Demonstrative Communication

Demonstrative Communication Michael Sheridan BCOM/2756 May 22, 2011 Demonstrative Communication Communication can be defined as “the process of sending and receiving messages. ” Communication can be verbal, nonverbal, written, or visual. Communication involves the exchange of thoughts, messages, or information, by speech, signals, writing, or behavior. Verbal communication includes oral and written communication whereas nonverbal communication and includes facial expressions, body posture, eye contact, or gestures.

Written communication can be done through emails, reports, articles, etc. Demonstrative communication can be defined as “nonverbal and written communication and involves such things as facial expressions, tone of voice, body language, and so forth” (University of Phoenix, 2011, Course Syllabus). Demonstrative communication includes “nonverbal and unwritten communications. Demonstrative communication entails sending and receiving wordless messages” (Nayab, 2010). It is often used to reinforce verbal communication, though it can stand alone and convey messages on its own.

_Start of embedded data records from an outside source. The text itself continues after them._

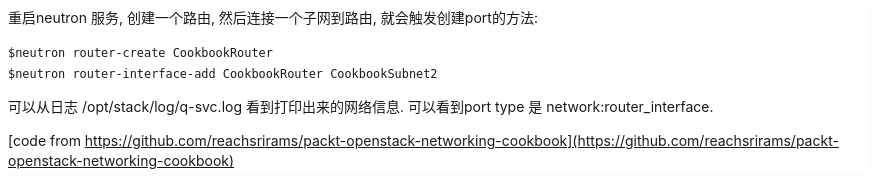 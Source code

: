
 ```
```

重启neutron 服务, 创建一个路由, 然后连接一个子网到路由, 就会触发创建port的方法: 

```
$neutron router-create CookbookRouter
$neutron router-interface-add CookbookRouter CookbookSubnet2
```

可以从日志 /opt/stack/log/q-svc.log 看到打印出来的网络信息. 可以看到port type 是 network:router_interface.

[code from https://github.com/reachsrirams/packt-openstack-networking-cookbook](https://github.com/reachsrirams/packt-openstack-networking-cookbook)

Facial expressions are often the most common among all nonverbal communication. Demonstrative communication reinforces verbal communication. For example, dressing properly, a firm handshake, and a friendly demeanor can speak volumes about the kind of person someone is at a job interview. A person can rely on these qualities to reinforce his or her verbal performance (Sutton, 2011). When a person meets someone, they can tell if the other person is friendly or not, not only because they say hello, but because they smile, speak cheerfully, and face him or her.

A person can gain an idea of what others think about them by the nonverbal signals he or she produces. One can also gauge someone’s reaction to gain positive or negative feedback and use it to his or her advantage. Demonstrative communication allows self-expression (Sutton, 2011). How a person presents themselves says much about their personality to others. A bank executive wears a power suit to convey his dominance and ability as a leader. People use demonstrative communication every day without evening knowing that they are doing so.

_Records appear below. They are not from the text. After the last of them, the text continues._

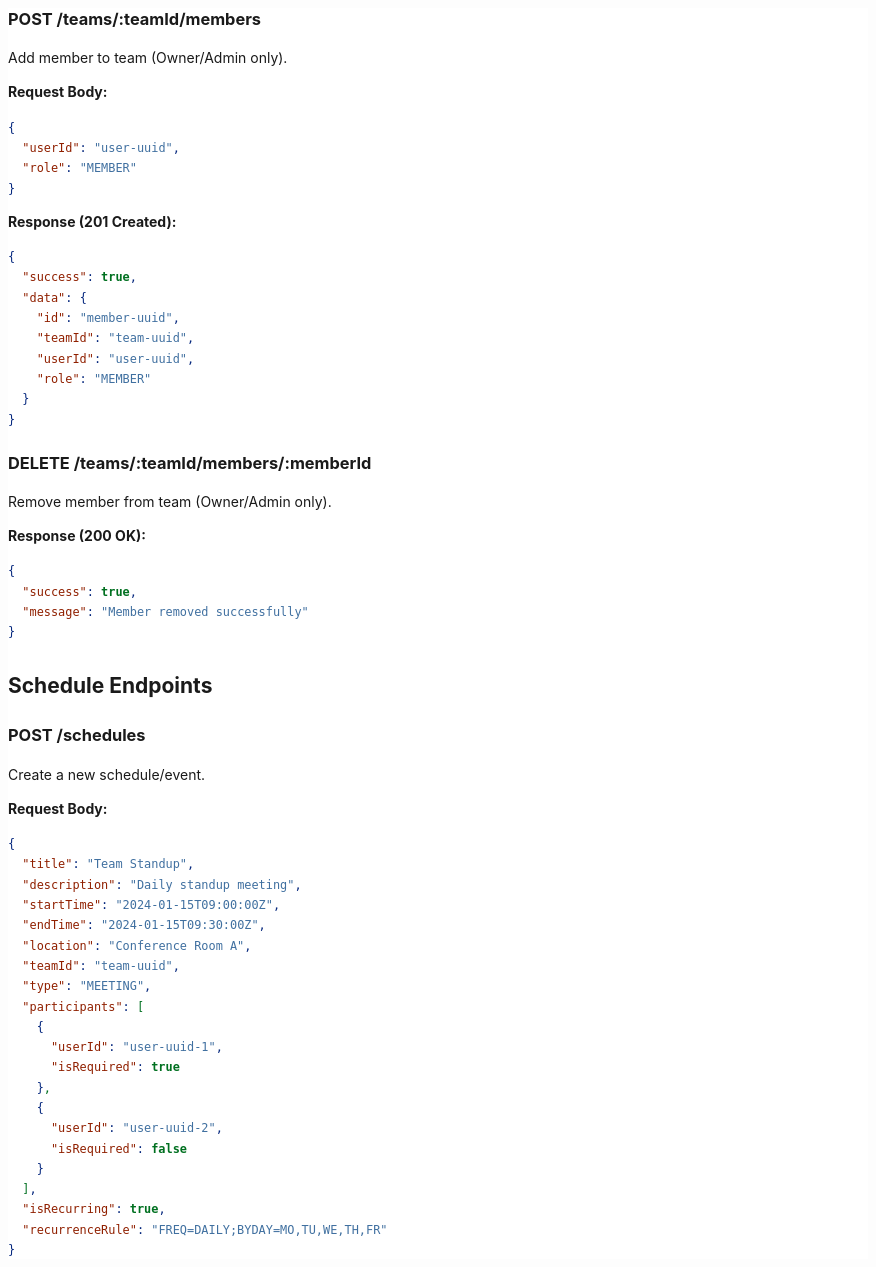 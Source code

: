 ### POST /teams/:teamId/members
Add member to team (Owner/Admin only).

**Request Body:**
```json
{
  "userId": "user-uuid",
  "role": "MEMBER"
}
```

**Response (201 Created):**
```json
{
  "success": true,
  "data": {
    "id": "member-uuid",
    "teamId": "team-uuid",
    "userId": "user-uuid",
    "role": "MEMBER"
  }
}
```

### DELETE /teams/:teamId/members/:memberId
Remove member from team (Owner/Admin only).

**Response (200 OK):**
```json
{
  "success": true,
  "message": "Member removed successfully"
}
```

## Schedule Endpoints

### POST /schedules
Create a new schedule/event.

**Request Body:**
```json
{
  "title": "Team Standup",
  "description": "Daily standup meeting",
  "startTime": "2024-01-15T09:00:00Z",
  "endTime": "2024-01-15T09:30:00Z",
  "location": "Conference Room A",
  "teamId": "team-uuid",
  "type": "MEETING",
  "participants": [
    {
      "userId": "user-uuid-1",
      "isRequired": true
    },
    {
      "userId": "user-uuid-2",
      "isRequired": false
    }
  ],
  "isRecurring": true,
  "recurrenceRule": "FREQ=DAILY;BYDAY=MO,TU,WE,TH,FR"
}
```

Hairstyles, clothing, tattoos, symbols, and architecture are all different types of demonstrative communication. Although this type of communication can be positive, people should be careful how they use demonstrative communication because it can be imprecise and easily misread. Gestures, appearances, and facial expressions can mean different things to different people. It can be easy for someone to misread a person they do not know. Demonstrative communication lacks the complexity that language has to offer (Sutton, 2011).

A person cannot communicate the story of his or her life without using words, or literally showing it through pictures, which would still leave parts of the story untold. Like other forms of communication, demonstrative communication involves listening and responding. Often an individual can learn more from others’ actions than from their words. There are many instances in which people can listen with their eyes instead of their ears. For example, your next door neighbor of ten year puts up a fence between your yard and his without any notice.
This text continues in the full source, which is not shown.